AMACR expression was examined in 11 cases of prostatic carcinoma treated by HIFU, with histological evidence of residual carcinoma. In seven cases tumour was examined from thin core biopsies and in four cases from tissue fragments obtained by transurethral resection of prostate (TURP). In addition to AMACR, immunostaining was also undertaken for p63, cytokeratin 34betaE12, cytokeratin 5, cytokeratin 8-18, prostate specific alkaline phosphatase (PSAP), prostate specific antigen (PSA), chromogranin and CD56.
In two of the cases foci of tumour were cut out in serial sections. AMACR was expressed in eight of nine evaluable cases (4/5 biopsies and 4/4 TURP specimens). Cytokeratin 8-18 and PSAP were positive in all cases, whereas PSA was positive in five of nine cases. Cytokeratin 34betaE12, cytokeratin 5, and p63 marked the basal layer in normal prostatic glands, but were negative in neoplastic glands. In four cases we found tumour cells with positive staining for CD56 and chromogranin.

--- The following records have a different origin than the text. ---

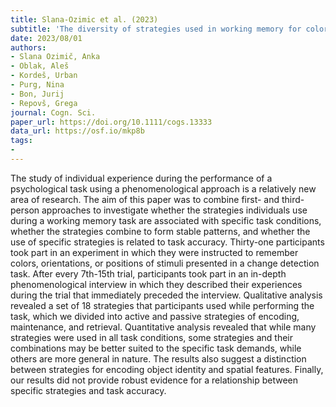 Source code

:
 ```yaml
---
title: Slana-Ozimic et al. (2023)
subtitle: 'The diversity of strategies used in working memory for colors, orientations, and positions: A quantitative approach to a first-person inquiry'
date: 2023/08/01
authors:
- Slana Ozimič, Anka
- Oblak, Aleš
- Kordeš, Urban
- Purg, Nina
- Bon, Jurij
- Repovš, Grega
journal: Cogn. Sci.
paper_url: https://doi.org/10.1111/cogs.13333
data_url: https://osf.io/mkp8b
tags:
- 
---
```


The study of individual experience during the performance of a psychological task using a phenomenological approach is a relatively new area of research. The aim of this paper was to combine first- and third-person approaches to investigate whether the strategies individuals use during a working memory task are associated with specific task conditions, whether the strategies combine to form stable patterns, and whether the use of specific strategies is related to task accuracy. Thirty-one participants took part in an experiment in which they were instructed to remember colors, orientations, or positions of stimuli presented in a change detection task. After every 7th-15th trial, participants took part in an in-depth phenomenological interview in which they described their experiences during the trial that immediately preceded the interview. Qualitative analysis revealed a set of 18 strategies that participants used while performing the task, which we divided into active and passive strategies of encoding, maintenance, and retrieval. Quantitative analysis revealed that while many strategies were used in all task conditions, some strategies and their combinations may be better suited to the specific task demands, while others are more general in nature. The results also suggest a distinction between strategies for encoding object identity and spatial features. Finally, our results did not provide robust evidence for a relationship between specific strategies and task accuracy.
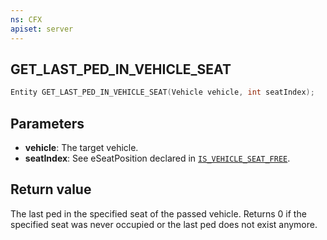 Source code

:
 ```yaml
---
ns: CFX
apiset: server
---
```


## GET_LAST_PED_IN_VEHICLE_SEAT

```c
Entity GET_LAST_PED_IN_VEHICLE_SEAT(Vehicle vehicle, int seatIndex);
```

## Parameters

- **vehicle**: The target vehicle.
- **seatIndex**: See eSeatPosition declared in [`IS_VEHICLE_SEAT_FREE`](#_0x22AC59A870E6A669).

## Return value

The last ped in the specified seat of the passed vehicle. Returns 0 if the specified seat was never occupied or the last ped does not exist anymore.
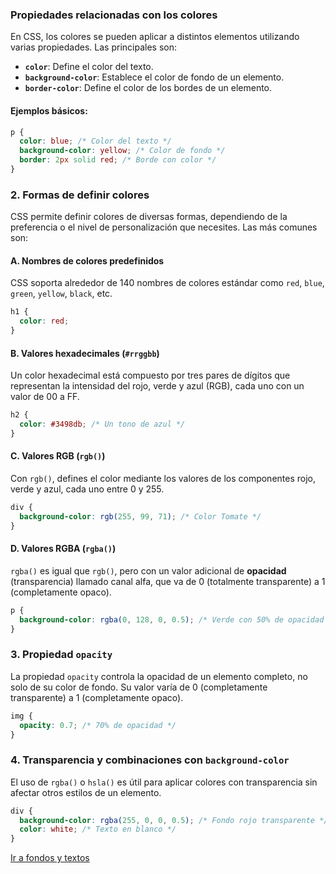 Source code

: ### **Propiedades relacionadas con los colores**

En CSS, los colores se pueden aplicar a distintos elementos utilizando varias propiedades. Las principales son:

- **`color`**: Define el color del texto.
- **`background-color`**: Establece el color de fondo de un elemento.
- **`border-color`**: Define el color de los bordes de un elemento.

#### Ejemplos básicos:

```css
p {
  color: blue; /* Color del texto */
  background-color: yellow; /* Color de fondo */
  border: 2px solid red; /* Borde con color */
}
```

### 2. **Formas de definir colores**

CSS permite definir colores de diversas formas, dependiendo de la preferencia o el nivel de personalización que necesites. Las más comunes son:

#### A. **Nombres de colores predefinidos**

CSS soporta alrededor de 140 nombres de colores estándar como `red`, `blue`, `green`, `yellow`, `black`, etc.

```css
h1 {
  color: red;
}
```

#### B. **Valores hexadecimales (`#rrggbb`)**

Un color hexadecimal está compuesto por tres pares de dígitos que representan la intensidad del rojo, verde y azul (RGB), cada uno con un valor de 00 a FF.

```css
h2 {
  color: #3498db; /* Un tono de azul */
}
```

#### C. **Valores RGB (`rgb()`)**

Con `rgb()`, defines el color mediante los valores de los componentes rojo, verde y azul, cada uno entre 0 y 255.

```css
div {
  background-color: rgb(255, 99, 71); /* Color Tomate */
}
```

#### D. **Valores RGBA (`rgba()`)**

`rgba()` es igual que `rgb()`, pero con un valor adicional de **opacidad** (transparencia) llamado canal alfa, que va de 0 (totalmente transparente) a 1 (completamente opaco).

```css
p {
  background-color: rgba(0, 128, 0, 0.5); /* Verde con 50% de opacidad */
}
```

### 3. **Propiedad `opacity`**

La propiedad `opacity` controla la opacidad de un elemento completo, no solo de su color de fondo. Su valor varía de 0 (completamente transparente) a 1 (completamente opaco).

```css
img {
  opacity: 0.7; /* 70% de opacidad */
}
```

### 4. **Transparencia y combinaciones con `background-color`**

El uso de `rgba()` o `hsla()` es útil para aplicar colores con transparencia sin afectar otros estilos de un elemento.

```css
div {
  background-color: rgba(255, 0, 0, 0.5); /* Fondo rojo transparente */
  color: white; /* Texto en blanco */
}
```

[Ir a fondos y textos](05-fondos-y-textos.md)
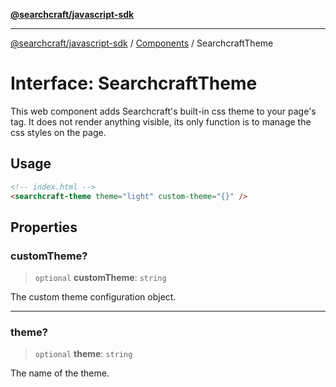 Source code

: [**@searchcraft/javascript-sdk**](/reference/sdk/js-vanilla/README.md)

***

[@searchcraft/javascript-sdk](/reference/sdk/js-vanilla/globals.md) / [Components](/reference/sdk/js-vanilla/namespaces/Components/README.md) / SearchcraftTheme

# Interface: SearchcraftTheme

This web component adds Searchcraft's built-in css theme to your page's <head> tag.
It does not render anything visible, its only function is to manage the css styles on the page.
## Usage
```html
<!-- index.html -->
<searchcraft-theme theme="light" custom-theme="{}" />
```

## Properties

### customTheme?

> `optional` **customTheme**: `string`

The custom theme configuration object.

***

### theme?

> `optional` **theme**: `string`

The name of the theme.
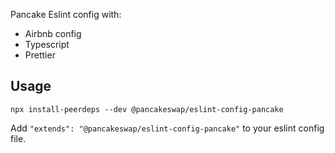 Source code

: 
Pancake Eslint config with:

- Airbnb config
- Typescript
- Prettier

## Usage

```
npx install-peerdeps --dev @pancakeswap/eslint-config-pancake
```

Add `"extends": "@pancakeswap/eslint-config-pancake"` to your eslint config file.

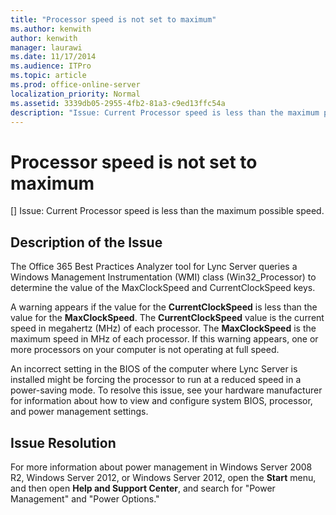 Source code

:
 ```yaml
---
title: "Processor speed is not set to maximum"
ms.author: kenwith
author: kenwith
manager: laurawi
ms.date: 11/17/2014
ms.audience: ITPro
ms.topic: article
ms.prod: office-online-server
localization_priority: Normal
ms.assetid: 3339db05-2955-4fb2-81a3-c9ed13ffc54a
description: "Issue: Current Processor speed is less than the maximum possible speed."
---
```


# Processor speed is not set to maximum
[]
Issue: Current Processor speed is less than the maximum possible speed.
  
## Description of the Issue

The Office 365 Best Practices Analyzer tool for Lync Server queries a Windows Management Instrumentation (WMI) class (Win32_Processor) to determine the value of the MaxClockSpeed and CurrentClockSpeed keys.
  
A warning appears if the value for the **CurrentClockSpeed** is less than the value for the **MaxClockSpeed**. The **CurrentClockSpeed** value is the current speed in megahertz (MHz) of each processor. The **MaxClockSpeed** is the maximum speed in MHz of each processor. If this warning appears, one or more processors on your computer is not operating at full speed. 
  
An incorrect setting in the BIOS of the computer where Lync Server is installed might be forcing the processor to run at a reduced speed in a power-saving mode. To resolve this issue, see your hardware manufacturer for information about how to view and configure system BIOS, processor, and power management settings.
  
## Issue Resolution

For more information about power management in Windows Server 2008 R2, Windows Server 2012, or Windows Server 2012, open the **Start** menu, and then open **Help and Support Center**, and search for "Power Management" and "Power Options."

A panel with positive markers for AMACR, and negative markers for p63/cytokeratin 5/cytokeratin 34betaE12 confirms the neoplastic nature of the residual glands on biopsies or TURP fragments sampled after HIFU therapy.

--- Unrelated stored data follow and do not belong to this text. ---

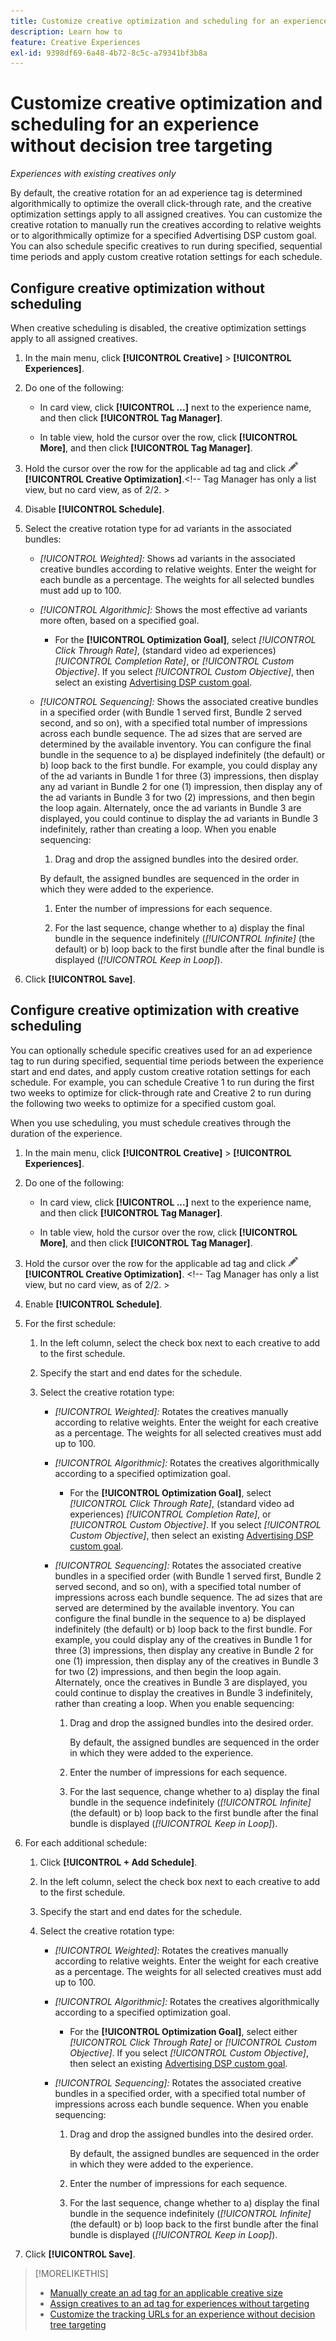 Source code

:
 ```yaml
---
title: Customize creative optimization and scheduling for an experience
description: Learn how to
feature: Creative Experiences
exl-id: 9398df69-6a48-4b72-8c5c-a79341bf3b8a
---
```

# Customize creative optimization and scheduling for an experience without decision tree targeting

*Experiences with existing creatives only*

By default, the creative rotation for an ad experience tag is determined algorithmically to optimize the overall click-through rate, and the creative optimization settings apply to all assigned creatives. You can customize the creative rotation to manually run the creatives according to relative weights or to algorithmically optimize for a specified Advertising DSP custom goal. You can also schedule specific creatives to run during specified, sequential time periods and apply custom creative rotation settings for each schedule.

## Configure creative optimization without scheduling

When creative scheduling is disabled, the creative optimization settings apply to all assigned creatives.

1. In the main menu, click **[!UICONTROL Creative]** > **[!UICONTROL Experiences]**.

1. Do one of the following:

   * In card view, click **[!UICONTROL ...]** next to the experience name, and then click **[!UICONTROL Tag Manager]**.
     
   * In table view, hold the cursor over the row, click **[!UICONTROL More]**, and then click **[!UICONTROL Tag Manager]**.

1. Hold the cursor over the row for the applicable ad tag and click ![Ad Schedule](/help/creative/assets/edit-gray.png "Edit tracking URLs") **[!UICONTROL Creative Optimization]**.<!-- Tag Manager has only a list view, but no card view, as of 2/2. >

1. Disable **[!UICONTROL Schedule]**.

1. Select the creative rotation type for ad variants in the associated bundles:

   * *[!UICONTROL Weighted]:* Shows ad variants in the associated creative bundles according to relative weights. Enter the weight for each bundle as a percentage. The weights for all selected bundles must add up to 100.<!-- For example, if Bundle 1 is 60 and Bundle 2 is 40, then Bundle 1 is shown 60% of the time, and Bundle 2 is shown 40% of the time. -->
   
   * *[!UICONTROL Algorithmic]:* Shows the most effective ad variants more often, based on a specified goal.
   
     * For the **[!UICONTROL Optimization Goal]**, select *[!UICONTROL Click Through Rate]*, (standard video ad experiences) *[!UICONTROL Completion Rate]*, or *[!UICONTROL Custom Objective]*.  If you select *[!UICONTROL Custom Objective]*, then select an existing [Advertising DSP custom goal](/help/dsp/optimization/custom-goal.md).

   * *[!UICONTROL Sequencing]:* Shows the associated creative bundles in a specified order (with Bundle 1 served first, Bundle 2 served second, and so on), with a specified total number of impressions across each bundle sequence. The ad sizes that are served are determined by the available inventory. You can configure the final bundle in the sequence to a\) be displayed indefinitely (the default) or b\) loop back to the first bundle. For example, you could display any of the ad variants in Bundle 1 for three (3) impressions, then display any ad variant in Bundle 2 for one (1) impression, then display any of the ad variants in Bundle 3 for two (2) impressions, and then begin the loop again. Alternately, once the ad variants in Bundle 3 are displayed, you could continue to display the ad variants in Bundle 3 indefinitely, rather than creating a loop. When you enable sequencing:

     1. Drag and drop the assigned bundles into the desired order.

       By default, the assigned bundles are sequenced in the order in which they were added to the experience.
     
     1. Enter the number of impressions for each sequence.
     
     1. For the last sequence, change whether to a\) display the final bundle in the sequence indefinitely (*[!UICONTROL Infinite]* (the default) or b\) loop back to the first bundle after the final bundle is displayed (*[!UICONTROL Keep in Loop]*).

1. Click **[!UICONTROL Save]**.

## Configure creative optimization with creative scheduling

You can optionally schedule specific creatives used for an ad experience tag to run during specified, sequential time periods between the experience start and end dates, and apply custom creative rotation settings for each schedule. For example, you can schedule Creative 1 to run during the first two weeks to optimize for click-through rate and Creative 2 to run during the following two weeks to optimize for a specified custom goal.

When you use scheduling, you must schedule creatives through the duration of the experience.

1. In the main menu, click **[!UICONTROL Creative]** > **[!UICONTROL Experiences]**.

1. Do one of the following:

   * In card view, click **[!UICONTROL ...]** next to the experience name, and then click **[!UICONTROL Tag Manager]**.
     
   * In table view, hold the cursor over the row, click **[!UICONTROL More]**, and then click **[!UICONTROL Tag Manager]**.

1. Hold the cursor over the row for the applicable ad tag and click ![Ad Schedule](/help/creative/assets/edit-gray.png "Edit tracking URLs") **[!UICONTROL Creative Optimization]**. <!-- For targeted experiences, this is "Edit Schedules" --><!-- Tag Manager has only a list view, but no card view, as of 2/2. >

1. Enable **[!UICONTROL Schedule]**.

1. For the first schedule:

   1. In the left column, select the check box next to each creative to add to the first schedule.
   
   1. Specify the start and end dates for the schedule.

   1. Select the creative rotation type:

      * *[!UICONTROL Weighted]:* Rotates the creatives manually according to relative weights. Enter the weight for each creative as a percentage. The weights for all selected creatives must add up to 100.

      * *[!UICONTROL Algorithmic]:* Rotates the creatives algorithmically according to a specified optimization goal.

        * For the **[!UICONTROL Optimization Goal]**, select *[!UICONTROL Click Through Rate]*, (standard video ad experiences) *[!UICONTROL Completion Rate]*, or *[!UICONTROL Custom Objective]*.  If you select *[!UICONTROL Custom Objective]*, then select an existing [Advertising DSP custom goal](/help/dsp/optimization/custom-goal.md).<!-- Verify -->

      * *[!UICONTROL Sequencing]:* Rotates the associated creative bundles in a specified order (with Bundle 1 served first, Bundle 2 served second, and so on), with a specified total number of impressions across each bundle sequence. The ad sizes that are served are determined by the available inventory. You can configure the final bundle in the sequence to a\) be displayed indefinitely (the default) or b\) loop back to the first bundle. For example, you could display any of the creatives in Bundle 1 for three (3) impressions, then display any creative in Bundle 2 for one (1) impression, then display any of the creatives in Bundle 3 for two (2) impressions, and then begin the loop again. Alternately, once the creatives in Bundle 3 are displayed, you could continue to display the creatives in Bundle 3 indefinitely, rather than creating a loop. When you enable sequencing:
      
        1. Drag and drop the assigned bundles into the desired order.
        
           By default, the assigned bundles are sequenced in the order in which they were added to the experience.
        
        1. Enter the number of impressions for each sequence.
        
        1. For the last sequence, change whether to a\) display the final bundle in the sequence indefinitely (*[!UICONTROL Infinite]* (the default) or b\) loop back to the first bundle after the final bundle is displayed (*[!UICONTROL Keep in Loop]*).

1. For each additional schedule:

   1. Click **[!UICONTROL + Add Schedule]**.

   1. In the left column, select the check box next to each creative to add to the first schedule.
   
   1. Specify the start and end dates for the schedule.

   1. Select the creative rotation type:

      * *[!UICONTROL Weighted]:* Rotates the creatives manually according to relative weights. Enter the weight for each creative as a percentage. The weights for all selected creatives must add up to 100.

      * *[!UICONTROL Algorithmic]:* Rotates the creatives algorithmically according to a specified optimization goal.

        * For the **[!UICONTROL Optimization Goal]**, select either *[!UICONTROL Click Through Rate]* or *[!UICONTROL Custom Objective]*.  If you select *[!UICONTROL Custom Objective]*, then select an existing [Advertising DSP custom goal](/help/dsp/optimization/custom-goal.md).<!-- Verify -->

      * *[!UICONTROL Sequencing]:* Rotates the associated creative bundles in a specified order, with a specified total number of impressions across each bundle sequence. When you enable sequencing:
      
        1. Drag and drop the assigned bundles into the desired order.
        
           By default, the assigned bundles are sequenced in the order in which they were added to the experience.
        
        1. Enter the number of impressions for each sequence.
        
        1. For the last sequence, change whether to a\) display the final bundle in the sequence indefinitely (*[!UICONTROL Infinite]* (the default) or b\) loop back to the first bundle after the final bundle is displayed (*[!UICONTROL Keep in Loop]*).

1. Click **[!UICONTROL Save]**.

>[!MORELIKETHIS]
>
>* [Manually create an ad tag for an applicable creative size](/help/creative/experiences/experience-tag-create-manually.md)
>* [Assign creatives to an ad tag for experiences without targeting](experience-tag-assign-creatives.md)
>* [Customize the tracking URLs for an experience without decision tree targeting](experience-tracking-urls-no-targeting.md)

高强度聚焦超声(HIFU)是治疗前列腺腺癌的一种新兴替代方法。α-甲基酰基辅酶 A 消旋酶(AMACR)已被证明是前列腺癌的一种敏感免疫标志物,但是,关于其在 HIFU 治疗后检测恶性肿瘤的效用以及其他免疫标志物的信息尚不清楚。
检查了 11 例经 HIFU 治疗的前列腺癌病例,这些病例均有组织学证据显示残留癌。在 7 例中,肿瘤取自细针活检,在 4 例中取自经尿道前列腺切除术(TURP)获得的组织碎片。除 AMACR 外,还对 p63、细胞角蛋白 34βE12、细胞角蛋白 5、细胞角蛋白 8-18、前列腺特异性碱性磷酸酶(PSAP)、前列腺特异性抗原(PSA)、嗜铬粒蛋白和 CD56 进行免疫染色。

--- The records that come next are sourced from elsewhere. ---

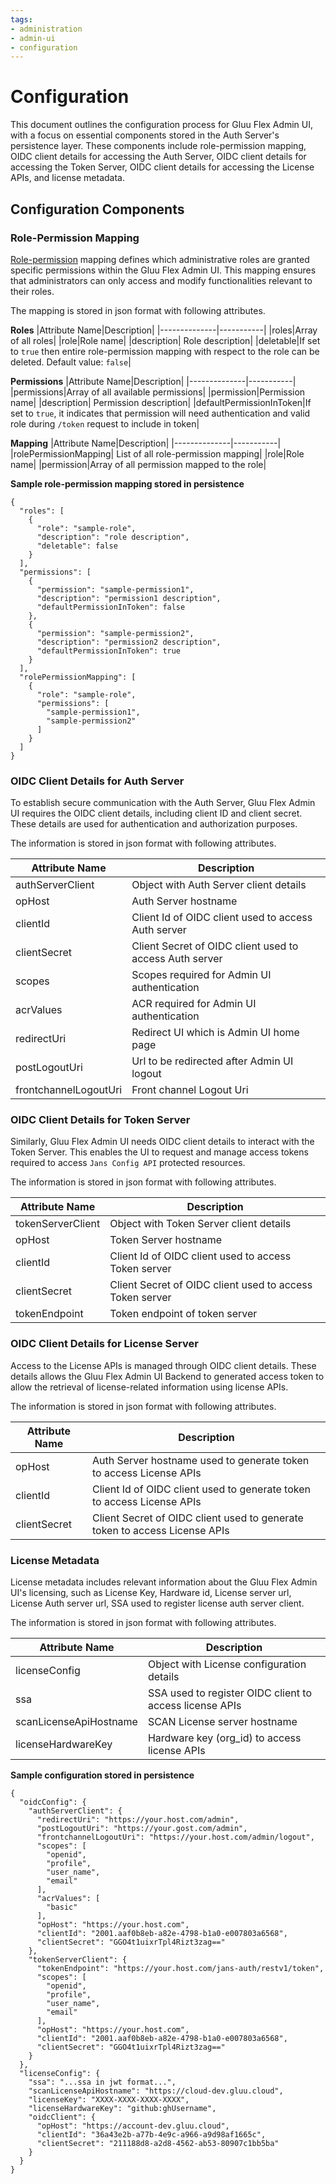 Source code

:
 ```yaml
---
tags:
- administration
- admin-ui
- configuration
---
```


# Configuration

This document outlines the configuration process for Gluu Flex Admin UI, with a focus on essential components stored in the Auth Server's persistence layer. These components include role-permission mapping, OIDC client details for accessing the Auth Server, OIDC client details for accessing the Token Server, OIDC client details for accessing the License APIs, and license metadata.

## Configuration Components

### Role-Permission Mapping

[Role-permission](./admin-menu.md/) mapping defines which administrative roles are granted specific permissions within the Gluu Flex Admin UI. This mapping ensures that administrators can only access and modify functionalities relevant to their roles.

The mapping is stored in json format with following attributes.

**Roles**
|Attribute Name|Description|
|--------------|-----------|
|roles|Array of all roles|
|role|Role name|
|description| Role description|
|deletable|If set to `true` then entire role-permission mapping with respect to the role can be deleted. Default value: `false`|

**Permissions**
|Attribute Name|Description|
|--------------|-----------|
|permissions|Array of all available permissions|
|permission|Permission name|
|description| Permission description|
|defaultPermissionInToken|If set to `true`, it indicates that permission will need authentication and valid role during `/token` request to include in token|

**Mapping**
|Attribute Name|Description|
|--------------|-----------|
|rolePermissionMapping| List of all role-permission mapping|
|role|Role name|
|permission|Array of all permission mapped to the role|

**Sample role-permission mapping stored in persistence**

```
{
  "roles": [
    {
      "role": "sample-role",
      "description": "role description",
      "deletable": false
    }
  ],
  "permissions": [
    {
      "permission": "sample-permission1",
      "description": "permission1 description",
      "defaultPermissionInToken": false
    },
    {
      "permission": "sample-permission2",
      "description": "permission2 description",
      "defaultPermissionInToken": true
    }
  ],
  "rolePermissionMapping": [
    {
      "role": "sample-role",
      "permissions": [
        "sample-permission1",
        "sample-permission2"
      ]
    }
  ]
}
```

### OIDC Client Details for Auth Server

To establish secure communication with the Auth Server, Gluu Flex Admin UI requires the OIDC client details, including client ID and client secret. These details are used for authentication and authorization purposes.

The information is stored in json format with following attributes.

|Attribute Name|Description|
|--------------|-----------|
|authServerClient|Object with Auth Server client details|
|opHost|Auth Server hostname|
|clientId| Client Id of OIDC client used to access Auth server|
|clientSecret| Client Secret of OIDC client used to access Auth server|
|scopes|Scopes required for Admin UI authentication|
|acrValues|ACR required for Admin UI authentication|
|redirectUri|Redirect UI which is Admin UI home page|
|postLogoutUri|Url to be redirected after Admin UI logout|
|frontchannelLogoutUri|Front channel Logout Uri|

### OIDC Client Details for Token Server

Similarly, Gluu Flex Admin UI needs OIDC client details to interact with the Token Server. This enables the UI to request and manage access tokens required to access `Jans Config API` protected resources.

The information is stored in json format with following attributes.

|Attribute Name|Description|
|--------------|-----------|
|tokenServerClient|Object with Token Server client details|
|opHost|Token Server hostname|
|clientId| Client Id of OIDC client used to access Token server|
|clientSecret| Client Secret of OIDC client used to access Token server|
|tokenEndpoint|Token endpoint of token server|

### OIDC Client Details for License Server

Access to the License APIs is managed through OIDC client details. These details allows the Gluu Flex Admin UI Backend to generated access token to allow the retrieval of license-related information using license APIs.

The information is stored in json format with following attributes.

|Attribute Name|Description|
|--------------|-----------|
|opHost|Auth Server hostname used to generate token to access License APIs|
|clientId| Client Id of OIDC client used to generate token to access License APIs|
|clientSecret| Client Secret of OIDC client used to generate token to access License APIs|

### License Metadata

License metadata includes relevant information about the Gluu Flex Admin UI's licensing, such as License Key, Hardware id, License server url, License Auth server url, SSA used to register license auth server client.

The information is stored in json format with following attributes.

|Attribute Name|Description|
|--------------|-----------|
|licenseConfig|Object with License configuration details|
|ssa|SSA used to register OIDC client to access license APIs|
|scanLicenseApiHostname| SCAN License server hostname|
|licenseHardwareKey|Hardware key (org_id) to access license APIs|

**Sample configuration stored in persistence**

```
{
  "oidcConfig": {
    "authServerClient": {
      "redirectUri": "https://your.host.com/admin",
      "postLogoutUri": "https://your.gost.com/admin",
      "frontchannelLogoutUri": "https://your.host.com/admin/logout",
      "scopes": [
        "openid",
        "profile",
        "user_name",
        "email"
      ],
      "acrValues": [
        "basic"
      ],
      "opHost": "https://your.host.com",
      "clientId": "2001.aaf0b8eb-a82e-4798-b1a0-e007803a6568",
      "clientSecret": "GGO4t1uixrTpl4Rizt3zag=="
    },
    "tokenServerClient": {
      "tokenEndpoint": "https://your.host.com/jans-auth/restv1/token",
      "scopes": [
        "openid",
        "profile",
        "user_name",
        "email"
      ],
      "opHost": "https://your.host.com",
      "clientId": "2001.aaf0b8eb-a82e-4798-b1a0-e007803a6568",
      "clientSecret": "GGO4t1uixrTpl4Rizt3zag=="
    }
  },
  "licenseConfig": {
    "ssa": "...ssa in jwt format...",
    "scanLicenseApiHostname": "https://cloud-dev.gluu.cloud",
    "licenseKey": "XXXX-XXXX-XXXX-XXXX",
    "licenseHardwareKey": "github:ghUsername",
    "oidcClient": {
      "opHost": "https://account-dev.gluu.cloud",
      "clientId": "36a43e2b-a77b-4e9c-a966-a9d98af1665c",
      "clientSecret": "211188d8-a2d8-4562-ab53-80907c1bb5ba"
    }
  }
}
```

在其中 2 例病例中,肿瘤病灶在连续切片中被切除。在 9 例可评估病例中,有 8 例(5 例活检和 4 例 TURP 标本)表达 AMACR。所有病例中细胞角蛋白 8-18 和 PSAP 均为阳性,而 PSA 在 9 例中有 5 例为阳性。细胞角蛋白 34βE12、细胞角蛋白 5 和 p63 标记正常前列腺腺的基底细胞层,但在肿瘤腺中为阴性。在 4 例病例中,我们发现肿瘤细胞对 CD56 和嗜铬粒蛋白呈阳性染色。
对于 AMACR 阳性标记物和 p63/细胞角蛋白 5/细胞角蛋白 34βE12 阴性标记物的标志物组合,可确认 HIFU 治疗后活检或 TURP 碎片中残留腺体的肿瘤性质。